Exercise brief: Go to the line below that has "Here are 10", print it and each line after it exactly, and stop after the line that has "Cancellation: Predictive Analysis"; leave out pictures.
↓
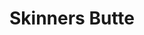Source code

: ---
layout: gallery
title: Skinners Butte
tags: photography testTag taf2
location: location
featuredImage: 20201217-IMG_0949.jpg
featuredImageCaption: Caption
---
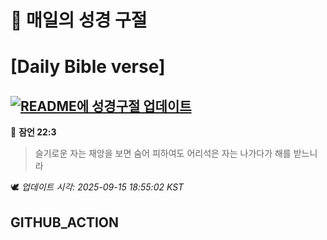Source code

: # 🙏 매일의 성경 구절
# [Daily Bible verse]
## [![README에 성경구절 업데이트](https://github.com/DONGSUKA/first_test/actions/workflows/update-readme-bible.yml/badge.svg)](https://github.com/DONGSUKA/first_test/actions/workflows/update-readme-bible.yml)
<!-- START_BIBLE_VERSE -->
📖 **잠언 22:3**
> 슬기로운 자는 재앙을 보면 숨어 피하여도 어리석은 자는 나가다가 해를 받느니라

🕊️ _업데이트 시각: 2025-09-15 18:55:02 KST_
  <!-- END_BIBLE_VERSE -->
## GITHUB_ACTION
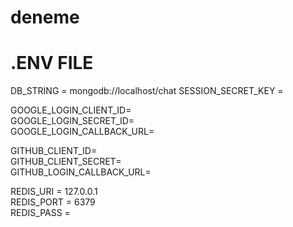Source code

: # deneme
# .ENV FILE

DB_STRING = mongodb://localhost/chat
SESSION_SECRET_KEY =

GOOGLE_LOGIN_CLIENT_ID=          
GOOGLE_LOGIN_SECRET_ID=        
GOOGLE_LOGIN_CALLBACK_URL=

GITHUB_CLIENT_ID=    
GITHUB_CLIENT_SECRET=    
GITHUB_LOGIN_CALLBACK_URL=

REDIS_URI = 127.0.0.1   
REDIS_PORT = 6379   
REDIS_PASS =  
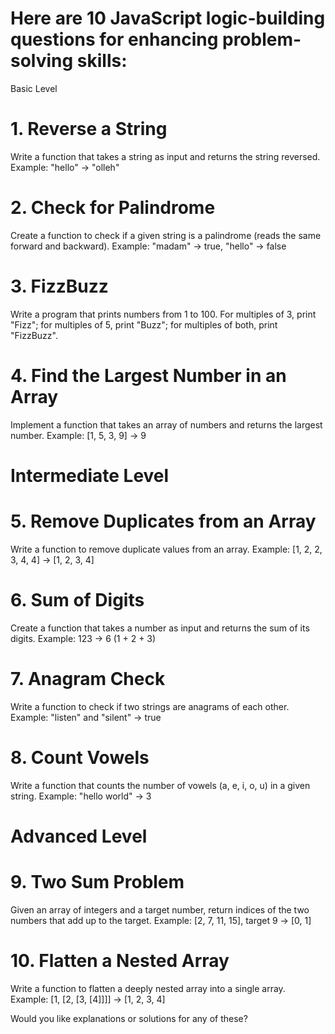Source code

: # Here are 10 JavaScript logic-building questions for enhancing problem-solving skills:

Basic Level

#	1.	Reverse a String
Write a function that takes a string as input and returns the string reversed.
Example: "hello" → "olleh"

#	2.	Check for Palindrome
Create a function to check if a given string is a palindrome (reads the same forward and backward).
Example: "madam" → true, "hello" → false

#	3.	FizzBuzz
Write a program that prints numbers from 1 to 100. For multiples of 3, print "Fizz"; for multiples of 5, print "Buzz"; for multiples of both, print "FizzBuzz".

#	4.	Find the Largest Number in an Array
Implement a function that takes an array of numbers and returns the largest number.
Example: [1, 5, 3, 9] → 9

# Intermediate Level

#	5.	Remove Duplicates from an Array
Write a function to remove duplicate values from an array.
Example: [1, 2, 2, 3, 4, 4] → [1, 2, 3, 4]

#	6.	Sum of Digits
Create a function that takes a number as input and returns the sum of its digits.
Example: 123 → 6 (1 + 2 + 3)

#	7.	Anagram Check
Write a function to check if two strings are anagrams of each other.
Example: "listen" and "silent" → true

#	8.	Count Vowels
Write a function that counts the number of vowels (a, e, i, o, u) in a given string.
Example: "hello world" → 3

# Advanced Level

#	9.	Two Sum Problem
Given an array of integers and a target number, return indices of the two numbers that add up to the target.
Example: [2, 7, 11, 15], target 9 → [0, 1]

#	10.	Flatten a Nested Array
Write a function to flatten a deeply nested array into a single array.
Example: [1, [2, [3, [4]]]] → [1, 2, 3, 4]

Would you like explanations or solutions for any of these?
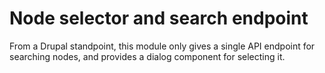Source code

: # Node selector and search endpoint

From a Drupal standpoint, this module only gives a single API endpoint for
searching nodes, and provides a dialog component for selecting it.
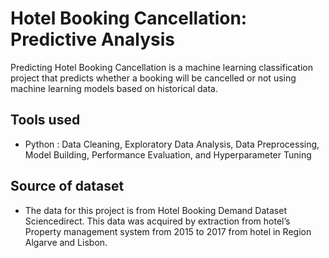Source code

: # Hotel Booking Cancellation: Predictive Analysis
Predicting Hotel Booking Cancellation is a machine learning classification project that predicts whether a booking will be cancelled or not using machine learning models based on historical data.

## Tools used
- Python : Data Cleaning, Exploratory Data Analysis, Data Preprocessing, Model Building, Performance Evaluation, and Hyperparameter Tuning

## Source of dataset
- The data for this project is from Hotel Booking Demand Dataset Sciencedirect. This data was acquired by extraction from hotel’s Property management system from 2015 to 2017 from hotel in Region Algarve and Lisbon.
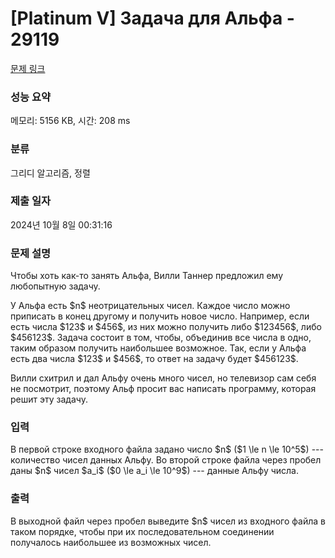 # [Platinum V] Задача для Альфа - 29119 

[문제 링크](https://www.acmicpc.net/problem/29119) 

### 성능 요약

메모리: 5156 KB, 시간: 208 ms

### 분류

그리디 알고리즘, 정렬

### 제출 일자

2024년 10월 8일 00:31:16

### 문제 설명

<p>Чтобы хоть как-то занять Альфа, Вилли Таннер предложил ему любопытную задачу.</p>

<p>У Альфа есть $n$ неотрицательных чисел. Каждое число можно приписать в конец другому и получить новое число. Например, если есть числа $123$ и $456$, из них можно получить либо $123456$, либо $456123$. Задача состоит в том, чтобы, объединив все числа в одно, таким образом получить наибольшее возможное. Так, если у Альфа есть два числа $123$ и $456$, то ответ на задачу будет $456123$.</p>

<p>Вилли схитрил и дал Альфу очень много чисел, но телевизор сам себя не посмотрит, поэтому Альф просит вас написать программу, которая решит эту задачу.</p>

### 입력 

 <p>В первой строке входного файла задано число $n$ ($1 \le n \le 10^5$) --- количество чисел данных Альфу. Во второй строке файла через пробел даны $n$ чисел $a_i$ ($0 \le a_i \le 10^9$) --- данные Альфу числа.</p>

### 출력 

 <p>В выходной файл через пробел выведите $n$ чисел из входного файла в таком порядке, чтобы при их последовательном соединении получалось наибольшее из возможных чисел.</p>

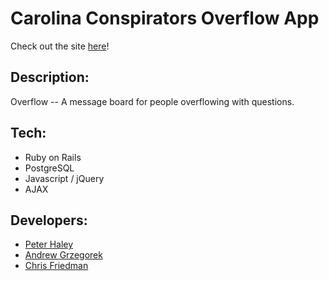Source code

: 
# Carolina Conspirators Overflow App

Check out the site [here](https://carolina-conspirators.herokuapp.com/)!

## Description:

Overflow -- A message board for people overflowing with questions.

## Tech:

- Ruby on Rails
- PostgreSQL
- Javascript / jQuery
- AJAX

## Developers:

- [Peter Haley](https://github.com/pblhaley)
- [Andrew Grzegorek](https://github.com/agrzegorek)
- [Chris Friedman](https://github.com/khristoph)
↑
Answer below:
: # Here are 10 JavaScript logic-building questions for enhancing problem-solving skills:

Basic Level

#	1.	Reverse a String
Write a function that takes a string as input and returns the string reversed.
Example: "hello" → "olleh"

#	2.	Check for Palindrome
Create a function to check if a given string is a palindrome (reads the same forward and backward).
Example: "madam" → true, "hello" → false

#	3.	FizzBuzz
Write a program that prints numbers from 1 to 100. For multiples of 3, print "Fizz"; for multiples of 5, print "Buzz"; for multiples of both, print "FizzBuzz".

#	4.	Find the Largest Number in an Array
Implement a function that takes an array of numbers and returns the largest number.
Example: [1, 5, 3, 9] → 9

# Intermediate Level

#	5.	Remove Duplicates from an Array
Write a function to remove duplicate values from an array.
Example: [1, 2, 2, 3, 4, 4] → [1, 2, 3, 4]

#	6.	Sum of Digits
Create a function that takes a number as input and returns the sum of its digits.
Example: 123 → 6 (1 + 2 + 3)

#	7.	Anagram Check
Write a function to check if two strings are anagrams of each other.
Example: "listen" and "silent" → true

#	8.	Count Vowels
Write a function that counts the number of vowels (a, e, i, o, u) in a given string.
Example: "hello world" → 3

# Advanced Level

#	9.	Two Sum Problem
Given an array of integers and a target number, return indices of the two numbers that add up to the target.
Example: [2, 7, 11, 15], target 9 → [0, 1]

#	10.	Flatten a Nested Array
Write a function to flatten a deeply nested array into a single array.
Example: [1, [2, [3, [4]]]] → [1, 2, 3, 4]

Would you like explanations or solutions for any of these?
Source code

: # Node selector and search endpoint

From a Drupal standpoint, this module only gives a single API endpoint for
searching nodes, and provides a dialog component for selecting it.
Source code

: # Hotel Booking Cancellation: Predictive Analysis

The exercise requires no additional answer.